* [Data to use]:

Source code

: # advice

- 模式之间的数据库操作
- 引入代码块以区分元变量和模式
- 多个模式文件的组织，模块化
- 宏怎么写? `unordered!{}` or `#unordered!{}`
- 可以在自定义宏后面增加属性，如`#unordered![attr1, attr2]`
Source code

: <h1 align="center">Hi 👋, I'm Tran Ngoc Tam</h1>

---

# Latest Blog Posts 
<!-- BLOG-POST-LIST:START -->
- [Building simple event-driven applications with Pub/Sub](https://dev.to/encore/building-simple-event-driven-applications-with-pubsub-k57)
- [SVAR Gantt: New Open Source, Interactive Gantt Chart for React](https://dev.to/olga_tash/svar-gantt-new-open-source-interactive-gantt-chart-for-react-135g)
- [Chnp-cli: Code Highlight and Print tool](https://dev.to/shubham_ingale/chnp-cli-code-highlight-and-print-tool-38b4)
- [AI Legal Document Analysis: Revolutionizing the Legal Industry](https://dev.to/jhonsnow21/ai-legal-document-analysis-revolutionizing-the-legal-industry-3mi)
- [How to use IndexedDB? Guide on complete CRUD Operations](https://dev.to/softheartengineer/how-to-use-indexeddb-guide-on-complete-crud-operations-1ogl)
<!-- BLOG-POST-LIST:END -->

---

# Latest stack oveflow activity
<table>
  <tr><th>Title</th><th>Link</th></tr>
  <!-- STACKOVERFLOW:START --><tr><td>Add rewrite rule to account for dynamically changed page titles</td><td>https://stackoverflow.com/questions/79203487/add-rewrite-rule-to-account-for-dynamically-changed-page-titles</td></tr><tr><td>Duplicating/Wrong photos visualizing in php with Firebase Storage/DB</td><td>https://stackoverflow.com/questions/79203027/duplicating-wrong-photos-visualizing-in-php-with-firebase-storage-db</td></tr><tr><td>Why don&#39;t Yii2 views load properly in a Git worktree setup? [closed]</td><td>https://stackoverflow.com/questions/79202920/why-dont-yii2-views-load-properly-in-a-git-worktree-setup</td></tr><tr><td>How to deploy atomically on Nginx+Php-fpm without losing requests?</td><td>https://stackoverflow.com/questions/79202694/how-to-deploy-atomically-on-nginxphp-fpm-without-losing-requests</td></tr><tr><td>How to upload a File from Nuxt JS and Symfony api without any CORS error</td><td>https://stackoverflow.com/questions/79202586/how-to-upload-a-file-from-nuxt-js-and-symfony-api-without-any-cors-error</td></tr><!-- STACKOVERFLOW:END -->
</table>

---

* [Instructions for the task]: Set down exactly the lines from the start of the records to the line with "- [Building simple". Include that line, and add nothing more.

* [Expected output]:
Source code

: # advice

- 模式之间的数据库操作
- 引入代码块以区分元变量和模式
- 多个模式文件的组织，模块化
- 宏怎么写? `unordered!{}` or `#unordered!{}`
- 可以在自定义宏后面增加属性，如`#unordered![attr1, attr2]`
Source code

: <h1 align="center">Hi 👋, I'm Tran Ngoc Tam</h1>

---

# Latest Blog Posts 
<!-- BLOG-POST-LIST:START -->
- [Building simple event-driven applications with Pub/Sub](https://dev.to/encore/building-simple-event-driven-applications-with-pubsub-k57)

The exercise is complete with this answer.